A high failure index score indicates that the category of vehicle (this model, this year, this platform) carries elevated risk relative to alternatives. It does not mean any specific 2017 BMW i3 you encounter will fail. Conversely, a low failure index score does not guarantee a specific well-maintained vehicle is risk-free — a neglected low-risk vehicle can easily be worse than a well-maintained high-risk vehicle.

The rating is a starting point for due diligence, not a substitute for it.

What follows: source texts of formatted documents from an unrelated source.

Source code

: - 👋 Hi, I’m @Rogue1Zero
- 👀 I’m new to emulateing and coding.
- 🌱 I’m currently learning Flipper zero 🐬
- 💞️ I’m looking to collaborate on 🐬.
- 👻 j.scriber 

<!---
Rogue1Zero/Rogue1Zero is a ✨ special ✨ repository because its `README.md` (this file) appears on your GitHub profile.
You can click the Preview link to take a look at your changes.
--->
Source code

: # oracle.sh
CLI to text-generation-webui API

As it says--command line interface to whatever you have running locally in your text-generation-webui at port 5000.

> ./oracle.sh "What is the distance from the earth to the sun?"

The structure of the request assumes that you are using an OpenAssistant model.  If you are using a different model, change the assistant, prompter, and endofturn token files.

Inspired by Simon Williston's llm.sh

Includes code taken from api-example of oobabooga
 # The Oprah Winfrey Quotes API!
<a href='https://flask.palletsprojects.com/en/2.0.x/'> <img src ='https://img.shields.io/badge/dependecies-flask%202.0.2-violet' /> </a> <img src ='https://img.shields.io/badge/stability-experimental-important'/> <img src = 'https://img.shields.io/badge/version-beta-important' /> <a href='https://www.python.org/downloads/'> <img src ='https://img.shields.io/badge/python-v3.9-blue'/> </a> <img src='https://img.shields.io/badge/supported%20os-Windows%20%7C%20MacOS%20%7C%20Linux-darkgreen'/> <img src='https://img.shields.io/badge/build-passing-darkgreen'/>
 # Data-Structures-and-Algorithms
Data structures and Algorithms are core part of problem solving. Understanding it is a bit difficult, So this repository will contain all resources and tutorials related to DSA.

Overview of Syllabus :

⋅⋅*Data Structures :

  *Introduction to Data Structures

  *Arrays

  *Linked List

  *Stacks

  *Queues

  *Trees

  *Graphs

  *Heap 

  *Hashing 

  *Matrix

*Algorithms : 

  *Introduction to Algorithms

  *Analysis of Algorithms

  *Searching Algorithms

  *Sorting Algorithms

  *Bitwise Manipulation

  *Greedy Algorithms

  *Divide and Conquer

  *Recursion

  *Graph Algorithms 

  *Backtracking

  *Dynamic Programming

This rating is an editorial assessment based on publicly available data and is not a safety rating, reliability guarantee, or buying recommendation. Individual vehicle condition varies substantially based on owner maintenance, driving style, charging habits, and environmental exposure. A high risk score does not predict failure of any specific vehicle, and a low risk score does not guarantee reliability. Always commission a pre-purchase inspection from a qualified EV technician, verify recall completion through the manufacturer and relevant regulator, and review complete service history before any significant purchase decision.